Data for the task: Begin
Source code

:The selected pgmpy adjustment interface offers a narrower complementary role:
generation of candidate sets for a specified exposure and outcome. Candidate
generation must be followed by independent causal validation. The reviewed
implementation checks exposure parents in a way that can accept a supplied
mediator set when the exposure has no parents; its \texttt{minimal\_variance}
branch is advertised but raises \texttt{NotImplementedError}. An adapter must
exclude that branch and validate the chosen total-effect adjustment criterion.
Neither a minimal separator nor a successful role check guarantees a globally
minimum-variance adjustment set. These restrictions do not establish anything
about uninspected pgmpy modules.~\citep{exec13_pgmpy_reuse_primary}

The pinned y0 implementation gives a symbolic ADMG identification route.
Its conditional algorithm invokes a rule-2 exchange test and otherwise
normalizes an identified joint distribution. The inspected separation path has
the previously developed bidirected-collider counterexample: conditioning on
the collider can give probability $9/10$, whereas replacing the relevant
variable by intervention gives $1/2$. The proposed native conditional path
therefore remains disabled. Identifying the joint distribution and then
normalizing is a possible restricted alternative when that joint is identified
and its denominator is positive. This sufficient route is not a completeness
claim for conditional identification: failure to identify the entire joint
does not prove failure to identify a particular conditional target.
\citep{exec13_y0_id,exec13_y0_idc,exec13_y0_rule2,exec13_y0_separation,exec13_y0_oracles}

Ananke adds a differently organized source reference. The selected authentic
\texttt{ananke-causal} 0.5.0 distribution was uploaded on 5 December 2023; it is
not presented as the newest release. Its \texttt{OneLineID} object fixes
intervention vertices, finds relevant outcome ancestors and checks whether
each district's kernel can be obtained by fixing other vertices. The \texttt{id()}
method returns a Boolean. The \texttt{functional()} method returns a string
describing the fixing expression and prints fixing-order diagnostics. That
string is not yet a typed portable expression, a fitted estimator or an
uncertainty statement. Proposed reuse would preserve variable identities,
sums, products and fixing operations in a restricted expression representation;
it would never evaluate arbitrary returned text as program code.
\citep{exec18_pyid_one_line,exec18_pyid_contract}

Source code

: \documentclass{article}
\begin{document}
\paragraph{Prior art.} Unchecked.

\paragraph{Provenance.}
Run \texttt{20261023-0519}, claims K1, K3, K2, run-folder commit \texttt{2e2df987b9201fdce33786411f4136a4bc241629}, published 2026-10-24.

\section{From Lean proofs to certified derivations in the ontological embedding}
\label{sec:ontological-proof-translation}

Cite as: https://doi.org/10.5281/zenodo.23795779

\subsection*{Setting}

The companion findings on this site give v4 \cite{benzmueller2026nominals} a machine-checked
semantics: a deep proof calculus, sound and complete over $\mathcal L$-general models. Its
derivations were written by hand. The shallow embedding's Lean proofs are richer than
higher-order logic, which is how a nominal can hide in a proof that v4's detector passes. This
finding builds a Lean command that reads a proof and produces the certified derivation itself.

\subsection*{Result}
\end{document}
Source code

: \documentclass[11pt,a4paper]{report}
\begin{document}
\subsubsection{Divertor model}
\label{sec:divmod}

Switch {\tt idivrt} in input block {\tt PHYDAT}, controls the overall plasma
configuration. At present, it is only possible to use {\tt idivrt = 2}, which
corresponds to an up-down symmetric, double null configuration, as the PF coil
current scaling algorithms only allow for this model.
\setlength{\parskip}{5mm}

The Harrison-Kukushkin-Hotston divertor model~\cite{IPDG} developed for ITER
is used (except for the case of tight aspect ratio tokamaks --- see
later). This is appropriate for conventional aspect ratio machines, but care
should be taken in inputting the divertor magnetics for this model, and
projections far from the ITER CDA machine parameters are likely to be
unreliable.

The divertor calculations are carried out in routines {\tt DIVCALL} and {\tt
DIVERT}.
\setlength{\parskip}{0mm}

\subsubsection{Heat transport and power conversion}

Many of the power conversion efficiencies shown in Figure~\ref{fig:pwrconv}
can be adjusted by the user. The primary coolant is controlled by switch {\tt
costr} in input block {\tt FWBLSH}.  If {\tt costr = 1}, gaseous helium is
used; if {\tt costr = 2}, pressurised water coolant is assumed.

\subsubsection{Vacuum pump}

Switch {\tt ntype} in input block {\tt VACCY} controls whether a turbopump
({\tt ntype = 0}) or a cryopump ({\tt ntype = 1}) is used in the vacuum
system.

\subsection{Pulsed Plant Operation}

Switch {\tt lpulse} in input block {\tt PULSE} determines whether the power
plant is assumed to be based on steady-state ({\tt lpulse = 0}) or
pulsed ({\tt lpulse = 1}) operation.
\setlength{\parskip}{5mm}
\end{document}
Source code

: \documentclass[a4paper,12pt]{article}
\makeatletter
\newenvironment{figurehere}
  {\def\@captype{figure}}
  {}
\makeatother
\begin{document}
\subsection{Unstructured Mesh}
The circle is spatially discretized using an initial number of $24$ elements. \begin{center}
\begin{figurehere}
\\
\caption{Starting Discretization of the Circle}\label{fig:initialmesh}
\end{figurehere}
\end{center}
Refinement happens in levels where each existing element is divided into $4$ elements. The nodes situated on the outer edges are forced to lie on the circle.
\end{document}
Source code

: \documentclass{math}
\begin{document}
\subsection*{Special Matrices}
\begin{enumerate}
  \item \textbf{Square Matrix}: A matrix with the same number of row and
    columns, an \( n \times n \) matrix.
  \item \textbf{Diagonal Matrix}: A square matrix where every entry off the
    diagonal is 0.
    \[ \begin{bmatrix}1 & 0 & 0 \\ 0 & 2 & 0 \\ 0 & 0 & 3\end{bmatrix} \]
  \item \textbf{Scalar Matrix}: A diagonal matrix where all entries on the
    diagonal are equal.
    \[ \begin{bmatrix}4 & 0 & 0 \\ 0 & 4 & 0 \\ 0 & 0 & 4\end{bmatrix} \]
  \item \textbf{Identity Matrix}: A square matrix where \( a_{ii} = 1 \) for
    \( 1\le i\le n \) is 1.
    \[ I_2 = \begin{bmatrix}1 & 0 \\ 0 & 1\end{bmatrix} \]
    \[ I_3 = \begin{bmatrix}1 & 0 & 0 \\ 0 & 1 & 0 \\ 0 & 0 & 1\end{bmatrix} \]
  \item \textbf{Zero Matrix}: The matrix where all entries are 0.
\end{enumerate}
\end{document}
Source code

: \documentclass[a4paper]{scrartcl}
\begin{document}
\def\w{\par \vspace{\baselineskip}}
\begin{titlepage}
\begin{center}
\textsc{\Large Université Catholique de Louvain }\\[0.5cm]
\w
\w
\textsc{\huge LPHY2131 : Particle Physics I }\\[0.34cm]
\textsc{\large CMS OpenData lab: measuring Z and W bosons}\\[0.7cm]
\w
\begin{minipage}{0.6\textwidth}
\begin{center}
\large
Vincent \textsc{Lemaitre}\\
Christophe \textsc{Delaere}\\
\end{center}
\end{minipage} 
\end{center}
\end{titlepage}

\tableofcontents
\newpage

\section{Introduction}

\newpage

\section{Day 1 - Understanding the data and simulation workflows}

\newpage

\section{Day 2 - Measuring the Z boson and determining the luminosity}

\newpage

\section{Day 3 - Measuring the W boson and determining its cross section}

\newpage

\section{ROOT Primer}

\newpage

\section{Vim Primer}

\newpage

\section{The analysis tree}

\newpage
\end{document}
Data for the task: End
### To do
All records shown above are to be repeated exactly.

### Result of the exercise
Source code

:The selected pgmpy adjustment interface offers a narrower complementary role:
generation of candidate sets for a specified exposure and outcome. Candidate
generation must be followed by independent causal validation. The reviewed
implementation checks exposure parents in a way that can accept a supplied
mediator set when the exposure has no parents; its \texttt{minimal\_variance}
branch is advertised but raises \texttt{NotImplementedError}. An adapter must
exclude that branch and validate the chosen total-effect adjustment criterion.
Neither a minimal separator nor a successful role check guarantees a globally
minimum-variance adjustment set. These restrictions do not establish anything
about uninspected pgmpy modules.~\citep{exec13_pgmpy_reuse_primary}

The pinned y0 implementation gives a symbolic ADMG identification route.
Its conditional algorithm invokes a rule-2 exchange test and otherwise
normalizes an identified joint distribution. The inspected separation path has
the previously developed bidirected-collider counterexample: conditioning on
the collider can give probability $9/10$, whereas replacing the relevant
variable by intervention gives $1/2$. The proposed native conditional path
therefore remains disabled. Identifying the joint distribution and then
normalizing is a possible restricted alternative when that joint is identified
and its denominator is positive. This sufficient route is not a completeness
claim for conditional identification: failure to identify the entire joint
does not prove failure to identify a particular conditional target.
\citep{exec13_y0_id,exec13_y0_idc,exec13_y0_rule2,exec13_y0_separation,exec13_y0_oracles}

Ananke adds a differently organized source reference. The selected authentic
\texttt{ananke-causal} 0.5.0 distribution was uploaded on 5 December 2023; it is
not presented as the newest release. Its \texttt{OneLineID} object fixes
intervention vertices, finds relevant outcome ancestors and checks whether
each district's kernel can be obtained by fixing other vertices. The \texttt{id()}
method returns a Boolean. The \texttt{functional()} method returns a string
describing the fixing expression and prints fixing-order diagnostics. That
string is not yet a typed portable expression, a fitted estimator or an
uncertainty statement. Proposed reuse would preserve variable identities,
sums, products and fixing operations in a restricted expression representation;
it would never evaluate arbitrary returned text as program code.
\citep{exec18_pyid_one_line,exec18_pyid_contract}

Source code

: \documentclass{article}
\begin{document}
\paragraph{Prior art.} Unchecked.

\paragraph{Provenance.}
Run \texttt{20261023-0519}, claims K1, K3, K2, run-folder commit \texttt{2e2df987b9201fdce33786411f4136a4bc241629}, published 2026-10-24.

\section{From Lean proofs to certified derivations in the ontological embedding}
\label{sec:ontological-proof-translation}

Cite as: https://doi.org/10.5281/zenodo.23795779

\subsection*{Setting}

The companion findings on this site give v4 \cite{benzmueller2026nominals} a machine-checked
semantics: a deep proof calculus, sound and complete over $\mathcal L$-general models. Its
derivations were written by hand. The shallow embedding's Lean proofs are richer than
higher-order logic, which is how a nominal can hide in a proof that v4's detector passes. This
finding builds a Lean command that reads a proof and produces the certified derivation itself.

\subsection*{Result}
\end{document}
Source code

: \documentclass[11pt,a4paper]{report}
\begin{document}
\subsubsection{Divertor model}
\label{sec:divmod}

Switch {\tt idivrt} in input block {\tt PHYDAT}, controls the overall plasma
configuration. At present, it is only possible to use {\tt idivrt = 2}, which
corresponds to an up-down symmetric, double null configuration, as the PF coil
current scaling algorithms only allow for this model.
\setlength{\parskip}{5mm}

The Harrison-Kukushkin-Hotston divertor model~\cite{IPDG} developed for ITER
is used (except for the case of tight aspect ratio tokamaks --- see
later). This is appropriate for conventional aspect ratio machines, but care
should be taken in inputting the divertor magnetics for this model, and
projections far from the ITER CDA machine parameters are likely to be
unreliable.

The divertor calculations are carried out in routines {\tt DIVCALL} and {\tt
DIVERT}.
\setlength{\parskip}{0mm}

\subsubsection{Heat transport and power conversion}

Many of the power conversion efficiencies shown in Figure~\ref{fig:pwrconv}
can be adjusted by the user. The primary coolant is controlled by switch {\tt
costr} in input block {\tt FWBLSH}.  If {\tt costr = 1}, gaseous helium is
used; if {\tt costr = 2}, pressurised water coolant is assumed.

\subsubsection{Vacuum pump}

Switch {\tt ntype} in input block {\tt VACCY} controls whether a turbopump
({\tt ntype = 0}) or a cryopump ({\tt ntype = 1}) is used in the vacuum
system.

\subsection{Pulsed Plant Operation}

Switch {\tt lpulse} in input block {\tt PULSE} determines whether the power
plant is assumed to be based on steady-state ({\tt lpulse = 0}) or
pulsed ({\tt lpulse = 1}) operation.
\setlength{\parskip}{5mm}
\end{document}
Source code

: \documentclass[a4paper,12pt]{article}
\makeatletter
\newenvironment{figurehere}
  {\def\@captype{figure}}
  {}
\makeatother
\begin{document}
\subsection{Unstructured Mesh}
The circle is spatially discretized using an initial number of $24$ elements. \begin{center}
\begin{figurehere}
\\
\caption{Starting Discretization of the Circle}\label{fig:initialmesh}
\end{figurehere}
\end{center}
Refinement happens in levels where each existing element is divided into $4$ elements. The nodes situated on the outer edges are forced to lie on the circle.
\end{document}
Source code

: \documentclass{math}
\begin{document}
\subsection*{Special Matrices}
\begin{enumerate}
  \item \textbf{Square Matrix}: A matrix with the same number of row and
    columns, an \( n \times n \) matrix.
  \item \textbf{Diagonal Matrix}: A square matrix where every entry off the
    diagonal is 0.
    \[ \begin{bmatrix}1 & 0 & 0 \\ 0 & 2 & 0 \\ 0 & 0 & 3\end{bmatrix} \]
  \item \textbf{Scalar Matrix}: A diagonal matrix where all entries on the
    diagonal are equal.
    \[ \begin{bmatrix}4 & 0 & 0 \\ 0 & 4 & 0 \\ 0 & 0 & 4\end{bmatrix} \]
  \item \textbf{Identity Matrix}: A square matrix where \( a_{ii} = 1 \) for
    \( 1\le i\le n \) is 1.
    \[ I_2 = \begin{bmatrix}1 & 0 \\ 0 & 1\end{bmatrix} \]
    \[ I_3 = \begin{bmatrix}1 & 0 & 0 \\ 0 & 1 & 0 \\ 0 & 0 & 1\end{bmatrix} \]
  \item \textbf{Zero Matrix}: The matrix where all entries are 0.
\end{enumerate}
\end{document}
Source code

: \documentclass[a4paper]{scrartcl}
\begin{document}
\def\w{\par \vspace{\baselineskip}}
\begin{titlepage}
\begin{center}
\textsc{\Large Université Catholique de Louvain }\\[0.5cm]
\w
\w
\textsc{\huge LPHY2131 : Particle Physics I }\\[0.34cm]
\textsc{\large CMS OpenData lab: measuring Z and W bosons}\\[0.7cm]
\w
\begin{minipage}{0.6\textwidth}
\begin{center}
\large
Vincent \textsc{Lemaitre}\\
Christophe \textsc{Delaere}\\
\end{center}
\end{minipage} 
\end{center}
\end{titlepage}

\tableofcontents
\newpage

\section{Introduction}

\newpage

\section{Day 1 - Understanding the data and simulation workflows}

\newpage

\section{Day 2 - Measuring the Z boson and determining the luminosity}

\newpage

\section{Day 3 - Measuring the W boson and determining its cross section}

\newpage

\section{ROOT Primer}

\newpage

\section{Vim Primer}

\newpage

\section{The analysis tree}

\newpage
\end{document}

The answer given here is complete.